The Producer Price Index (PPI) rose in December by 0.2% on a headline basis, and was unchanged after you strip out volatile food and energy prices to get the core index. This is down sharply from November when they rose 1.8% on headline and 0.5% on a core basis.
However, the deflationary readings of a year ago are starting to roll off, so the year-over-year change in the Producer Price Index rose to 4.4% from 2.4% in November. That tells you much more about a year ago — when the economy was on the edge of the cliff — than it does about conditions today.
In addition to the numbers for finished goods (referred to above), the report also looks further up the production chain, at intermediate and crude goods. To tell the difference between the three stages of production, think Bread (Finished), Flour (Intermediate) and Wheat (Crude). Both of the earlier stages showed bigger increases than did finished goods in December, but both are down sharply from the November rate of increase. In December intermediate goods producer prices rose 0.5%, but that is down from a 1.4% increase in November while crude goods prices increased by 1.0% in December after a 5.4% increase in November.
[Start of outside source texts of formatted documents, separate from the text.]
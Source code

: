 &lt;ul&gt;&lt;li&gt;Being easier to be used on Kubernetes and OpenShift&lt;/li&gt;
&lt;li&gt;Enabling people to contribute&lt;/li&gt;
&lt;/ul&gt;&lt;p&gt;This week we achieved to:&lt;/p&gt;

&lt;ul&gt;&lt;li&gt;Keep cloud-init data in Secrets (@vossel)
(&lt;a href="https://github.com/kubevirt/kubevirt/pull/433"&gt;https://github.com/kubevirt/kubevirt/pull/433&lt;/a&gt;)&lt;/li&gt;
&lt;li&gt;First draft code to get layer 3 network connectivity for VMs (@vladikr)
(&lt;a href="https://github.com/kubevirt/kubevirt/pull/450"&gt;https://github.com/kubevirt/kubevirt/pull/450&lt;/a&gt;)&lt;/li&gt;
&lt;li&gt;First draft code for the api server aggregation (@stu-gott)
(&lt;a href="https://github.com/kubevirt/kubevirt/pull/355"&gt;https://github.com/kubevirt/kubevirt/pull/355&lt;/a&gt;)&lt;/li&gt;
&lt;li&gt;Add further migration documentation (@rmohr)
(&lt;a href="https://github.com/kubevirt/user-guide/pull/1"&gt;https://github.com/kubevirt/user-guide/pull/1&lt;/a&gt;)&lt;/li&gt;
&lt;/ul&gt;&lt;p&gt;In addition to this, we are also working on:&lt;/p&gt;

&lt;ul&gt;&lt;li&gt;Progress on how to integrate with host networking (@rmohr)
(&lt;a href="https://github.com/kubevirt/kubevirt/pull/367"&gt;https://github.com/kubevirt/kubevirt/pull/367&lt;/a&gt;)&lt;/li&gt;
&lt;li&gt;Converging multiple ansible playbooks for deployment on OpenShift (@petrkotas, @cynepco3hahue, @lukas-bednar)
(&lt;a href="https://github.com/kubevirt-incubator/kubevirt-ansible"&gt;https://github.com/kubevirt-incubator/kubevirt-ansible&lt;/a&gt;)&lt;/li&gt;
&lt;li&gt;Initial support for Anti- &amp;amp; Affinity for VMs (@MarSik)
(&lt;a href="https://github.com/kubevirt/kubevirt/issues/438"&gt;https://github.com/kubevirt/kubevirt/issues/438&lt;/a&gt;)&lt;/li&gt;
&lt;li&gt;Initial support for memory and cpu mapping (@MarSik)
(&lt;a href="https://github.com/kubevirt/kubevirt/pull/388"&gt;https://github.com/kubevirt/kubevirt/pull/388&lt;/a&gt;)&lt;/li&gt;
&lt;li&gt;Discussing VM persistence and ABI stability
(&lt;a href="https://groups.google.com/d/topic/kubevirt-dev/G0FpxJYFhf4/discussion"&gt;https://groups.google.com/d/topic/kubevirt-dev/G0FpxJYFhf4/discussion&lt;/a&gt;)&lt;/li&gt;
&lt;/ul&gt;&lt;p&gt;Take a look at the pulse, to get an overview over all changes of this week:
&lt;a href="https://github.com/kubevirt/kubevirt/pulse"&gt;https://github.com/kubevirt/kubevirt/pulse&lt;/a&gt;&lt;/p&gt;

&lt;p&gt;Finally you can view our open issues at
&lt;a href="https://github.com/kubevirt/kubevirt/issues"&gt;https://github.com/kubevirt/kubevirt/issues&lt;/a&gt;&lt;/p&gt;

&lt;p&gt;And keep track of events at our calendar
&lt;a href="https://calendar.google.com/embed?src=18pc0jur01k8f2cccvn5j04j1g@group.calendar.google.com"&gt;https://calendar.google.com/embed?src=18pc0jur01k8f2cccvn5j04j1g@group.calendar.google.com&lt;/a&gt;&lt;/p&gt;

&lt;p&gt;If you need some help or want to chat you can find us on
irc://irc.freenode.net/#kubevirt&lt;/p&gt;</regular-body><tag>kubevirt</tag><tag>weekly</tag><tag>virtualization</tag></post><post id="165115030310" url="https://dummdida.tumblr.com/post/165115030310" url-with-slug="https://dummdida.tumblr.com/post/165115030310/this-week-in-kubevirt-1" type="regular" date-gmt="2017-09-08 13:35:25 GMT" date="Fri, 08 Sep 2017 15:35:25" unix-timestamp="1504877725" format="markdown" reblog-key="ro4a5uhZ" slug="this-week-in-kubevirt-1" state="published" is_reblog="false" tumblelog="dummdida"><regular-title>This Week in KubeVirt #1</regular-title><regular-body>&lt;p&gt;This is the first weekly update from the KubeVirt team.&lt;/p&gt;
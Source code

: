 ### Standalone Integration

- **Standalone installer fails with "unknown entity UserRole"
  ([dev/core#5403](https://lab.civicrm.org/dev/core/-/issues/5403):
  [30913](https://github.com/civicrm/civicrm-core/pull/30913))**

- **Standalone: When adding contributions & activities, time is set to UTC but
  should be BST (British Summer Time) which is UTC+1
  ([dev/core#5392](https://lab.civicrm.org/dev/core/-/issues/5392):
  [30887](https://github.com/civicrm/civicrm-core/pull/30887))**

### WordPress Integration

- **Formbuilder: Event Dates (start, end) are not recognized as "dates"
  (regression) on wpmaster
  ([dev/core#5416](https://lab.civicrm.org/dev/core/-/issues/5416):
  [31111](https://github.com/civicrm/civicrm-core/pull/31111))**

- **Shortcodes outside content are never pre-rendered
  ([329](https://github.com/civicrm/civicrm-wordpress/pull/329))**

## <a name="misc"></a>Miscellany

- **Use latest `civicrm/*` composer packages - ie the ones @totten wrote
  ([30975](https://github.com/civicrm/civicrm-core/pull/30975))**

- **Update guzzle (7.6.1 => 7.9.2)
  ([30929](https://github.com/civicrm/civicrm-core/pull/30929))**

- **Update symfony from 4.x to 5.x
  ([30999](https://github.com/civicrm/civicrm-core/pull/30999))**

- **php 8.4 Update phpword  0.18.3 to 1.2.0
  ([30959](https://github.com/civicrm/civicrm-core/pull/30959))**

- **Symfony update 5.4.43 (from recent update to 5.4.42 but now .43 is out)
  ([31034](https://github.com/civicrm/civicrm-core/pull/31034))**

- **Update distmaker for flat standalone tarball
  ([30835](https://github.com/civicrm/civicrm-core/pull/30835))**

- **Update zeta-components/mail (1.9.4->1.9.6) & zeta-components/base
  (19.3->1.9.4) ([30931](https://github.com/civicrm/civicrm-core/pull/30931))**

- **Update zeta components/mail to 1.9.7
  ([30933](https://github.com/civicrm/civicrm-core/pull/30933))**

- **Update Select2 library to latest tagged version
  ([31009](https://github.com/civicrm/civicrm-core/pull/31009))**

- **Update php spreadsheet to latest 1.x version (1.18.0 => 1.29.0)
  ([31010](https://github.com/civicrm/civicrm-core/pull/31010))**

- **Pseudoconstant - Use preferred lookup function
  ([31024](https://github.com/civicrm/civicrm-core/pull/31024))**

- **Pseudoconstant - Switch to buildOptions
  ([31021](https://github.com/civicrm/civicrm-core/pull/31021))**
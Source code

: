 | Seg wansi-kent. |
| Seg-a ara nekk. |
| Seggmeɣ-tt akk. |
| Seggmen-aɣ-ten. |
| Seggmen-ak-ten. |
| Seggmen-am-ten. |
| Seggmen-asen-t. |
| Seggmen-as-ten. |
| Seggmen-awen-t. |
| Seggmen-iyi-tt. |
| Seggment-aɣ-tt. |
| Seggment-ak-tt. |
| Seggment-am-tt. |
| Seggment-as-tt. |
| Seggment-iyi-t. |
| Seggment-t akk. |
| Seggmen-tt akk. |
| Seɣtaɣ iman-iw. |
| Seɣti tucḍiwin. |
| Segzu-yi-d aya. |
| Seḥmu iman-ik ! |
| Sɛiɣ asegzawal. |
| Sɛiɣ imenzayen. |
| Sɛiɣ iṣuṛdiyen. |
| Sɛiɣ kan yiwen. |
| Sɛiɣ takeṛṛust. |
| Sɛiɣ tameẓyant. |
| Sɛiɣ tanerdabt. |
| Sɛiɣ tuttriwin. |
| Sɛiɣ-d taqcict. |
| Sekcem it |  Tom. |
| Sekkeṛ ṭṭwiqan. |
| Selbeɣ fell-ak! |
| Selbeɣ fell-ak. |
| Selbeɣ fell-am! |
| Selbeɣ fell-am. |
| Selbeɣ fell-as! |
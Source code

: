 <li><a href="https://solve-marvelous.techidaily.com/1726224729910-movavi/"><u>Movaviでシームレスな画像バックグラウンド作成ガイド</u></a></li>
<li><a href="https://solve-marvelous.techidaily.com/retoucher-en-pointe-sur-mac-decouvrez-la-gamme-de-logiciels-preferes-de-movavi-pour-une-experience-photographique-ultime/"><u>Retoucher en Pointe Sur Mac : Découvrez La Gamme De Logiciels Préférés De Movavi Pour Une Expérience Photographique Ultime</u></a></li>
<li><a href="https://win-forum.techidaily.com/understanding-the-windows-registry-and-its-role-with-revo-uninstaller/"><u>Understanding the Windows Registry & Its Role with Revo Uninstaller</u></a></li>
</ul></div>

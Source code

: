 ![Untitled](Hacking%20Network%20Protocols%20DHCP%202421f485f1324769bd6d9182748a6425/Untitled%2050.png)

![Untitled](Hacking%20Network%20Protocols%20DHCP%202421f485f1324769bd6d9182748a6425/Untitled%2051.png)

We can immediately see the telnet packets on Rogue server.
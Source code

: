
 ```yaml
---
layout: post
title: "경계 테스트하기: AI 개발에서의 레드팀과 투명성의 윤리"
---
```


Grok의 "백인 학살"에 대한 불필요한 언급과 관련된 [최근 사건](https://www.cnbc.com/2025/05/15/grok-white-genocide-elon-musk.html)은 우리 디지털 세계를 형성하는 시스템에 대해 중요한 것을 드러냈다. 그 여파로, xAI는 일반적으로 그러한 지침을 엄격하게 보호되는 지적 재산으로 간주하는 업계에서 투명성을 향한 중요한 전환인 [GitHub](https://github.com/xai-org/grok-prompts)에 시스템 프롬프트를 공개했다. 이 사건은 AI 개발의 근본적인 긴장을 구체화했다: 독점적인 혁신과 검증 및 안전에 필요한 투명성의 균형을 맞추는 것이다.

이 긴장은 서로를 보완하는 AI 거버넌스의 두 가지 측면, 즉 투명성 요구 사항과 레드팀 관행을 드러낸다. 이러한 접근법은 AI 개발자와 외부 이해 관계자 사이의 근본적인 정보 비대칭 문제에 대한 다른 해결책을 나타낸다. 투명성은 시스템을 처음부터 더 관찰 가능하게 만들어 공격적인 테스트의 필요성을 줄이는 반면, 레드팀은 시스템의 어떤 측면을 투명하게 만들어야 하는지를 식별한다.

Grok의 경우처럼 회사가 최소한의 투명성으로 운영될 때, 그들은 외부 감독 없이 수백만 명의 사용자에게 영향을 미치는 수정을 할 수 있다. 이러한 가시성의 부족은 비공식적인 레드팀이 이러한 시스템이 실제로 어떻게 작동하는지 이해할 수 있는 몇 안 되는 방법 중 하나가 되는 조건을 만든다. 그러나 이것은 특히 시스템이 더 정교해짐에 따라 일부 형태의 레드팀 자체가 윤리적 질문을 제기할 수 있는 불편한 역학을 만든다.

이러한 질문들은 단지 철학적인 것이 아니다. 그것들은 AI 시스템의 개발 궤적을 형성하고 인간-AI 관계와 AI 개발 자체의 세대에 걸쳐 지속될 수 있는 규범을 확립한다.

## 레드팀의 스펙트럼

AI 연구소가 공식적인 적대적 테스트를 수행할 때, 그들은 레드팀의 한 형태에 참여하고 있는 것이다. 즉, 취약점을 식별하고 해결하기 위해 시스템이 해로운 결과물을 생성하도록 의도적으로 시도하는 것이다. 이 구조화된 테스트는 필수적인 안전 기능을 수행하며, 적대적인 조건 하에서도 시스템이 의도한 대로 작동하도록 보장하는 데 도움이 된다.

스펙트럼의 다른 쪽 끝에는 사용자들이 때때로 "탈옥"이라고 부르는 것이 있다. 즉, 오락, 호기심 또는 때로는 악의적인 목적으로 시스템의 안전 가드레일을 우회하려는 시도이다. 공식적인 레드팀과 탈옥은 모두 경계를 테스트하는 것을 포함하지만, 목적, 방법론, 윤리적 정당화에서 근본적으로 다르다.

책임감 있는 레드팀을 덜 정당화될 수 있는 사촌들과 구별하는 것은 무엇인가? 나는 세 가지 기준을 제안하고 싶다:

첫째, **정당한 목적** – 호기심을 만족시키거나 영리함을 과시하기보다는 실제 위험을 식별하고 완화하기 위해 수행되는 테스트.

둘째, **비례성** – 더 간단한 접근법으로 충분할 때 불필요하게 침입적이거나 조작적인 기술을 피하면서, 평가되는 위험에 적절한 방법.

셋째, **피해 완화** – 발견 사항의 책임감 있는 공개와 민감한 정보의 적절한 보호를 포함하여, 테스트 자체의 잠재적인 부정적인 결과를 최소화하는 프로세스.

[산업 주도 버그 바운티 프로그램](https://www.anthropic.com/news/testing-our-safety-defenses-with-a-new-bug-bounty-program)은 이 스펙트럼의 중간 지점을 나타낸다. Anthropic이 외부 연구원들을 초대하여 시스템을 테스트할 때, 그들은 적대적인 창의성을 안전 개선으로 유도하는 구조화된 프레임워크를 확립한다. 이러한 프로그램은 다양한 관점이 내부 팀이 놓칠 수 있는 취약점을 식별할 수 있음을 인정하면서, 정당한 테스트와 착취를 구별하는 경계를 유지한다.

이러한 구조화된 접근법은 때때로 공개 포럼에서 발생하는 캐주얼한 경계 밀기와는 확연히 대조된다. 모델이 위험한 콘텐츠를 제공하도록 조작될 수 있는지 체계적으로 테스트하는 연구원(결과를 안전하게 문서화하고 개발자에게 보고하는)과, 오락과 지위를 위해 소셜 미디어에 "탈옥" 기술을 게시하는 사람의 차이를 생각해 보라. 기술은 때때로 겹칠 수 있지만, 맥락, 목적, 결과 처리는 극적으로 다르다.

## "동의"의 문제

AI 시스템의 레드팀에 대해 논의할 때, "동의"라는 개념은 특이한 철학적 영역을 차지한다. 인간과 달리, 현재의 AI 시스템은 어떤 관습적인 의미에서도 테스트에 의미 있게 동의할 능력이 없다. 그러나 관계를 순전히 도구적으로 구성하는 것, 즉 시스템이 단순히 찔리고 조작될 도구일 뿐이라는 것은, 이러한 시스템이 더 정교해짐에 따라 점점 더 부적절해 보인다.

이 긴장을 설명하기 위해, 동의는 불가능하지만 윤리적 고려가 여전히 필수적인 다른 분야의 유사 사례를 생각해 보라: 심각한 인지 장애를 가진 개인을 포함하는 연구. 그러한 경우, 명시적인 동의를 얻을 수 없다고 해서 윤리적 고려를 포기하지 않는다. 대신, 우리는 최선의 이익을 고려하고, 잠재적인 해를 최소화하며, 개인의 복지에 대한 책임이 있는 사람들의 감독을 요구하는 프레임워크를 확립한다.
On a year-over-year basis, intermediate goods are up 3.0% while crude goods are up 12.3%. Crude goods are essentially commodities, and as such their prices tend to be far more volatile than those of finished goods, so the more extreme readings there are not a real surprise. Nor were there any big surprises relative to consensus expectations, although the headline number was expected to be 0.0%, so it was two ticks higher; the core number was expected to be up 0.1% so it was a tick lower, and provided an offset.
The big swing factor in the finished goods level was energy. Energy prices were down 0.4% (seasonally adjusted) in December after surging 5.7% in November on top of a 5.4% increase in October and are up 20.1% year over year. Food prices, however, moved the other direction, rising 1.4% in December after a 0.5% increase in November, but over the last year they are just up 1.1%.
Finished consumer goods have, however, increased in price over the last year far faster at 6.0% than capital goods, which are unchanged over the last year. Mostly that is from the non-durable side, specifically energy, which is up 20.1%. Finished consumer goods excluding energy are up just 1.5% over the last year. Prices for finished durable consumer goods have increased by just 0.3%.
Energy prices had collapsed at the end of 2008, so we are looking at a very low base. Of course, energy prices had also surged to very high levels early in 2008, which made for very easy year-over-year comparisons for most of 2009. The rebound in energy prices should, of course, bode well for the earnings of the big oil firms like Exxon (XOM) and Chevron (CVX).
Overall, this report provides more evidence that inflation is not a serious concern right now. Getting the economy moving and seeing some actual job creation is a far higher priority right now. This means to comply with its dual mandate of trying to achieve both price stability and full employment the Fed will have to keep interest rates at extraordinarily low levels for an extended period of time.
Historically, such an easy money policy has been very beneficial to stock prices. This report is almost certainly not the cause of the big sell-off today.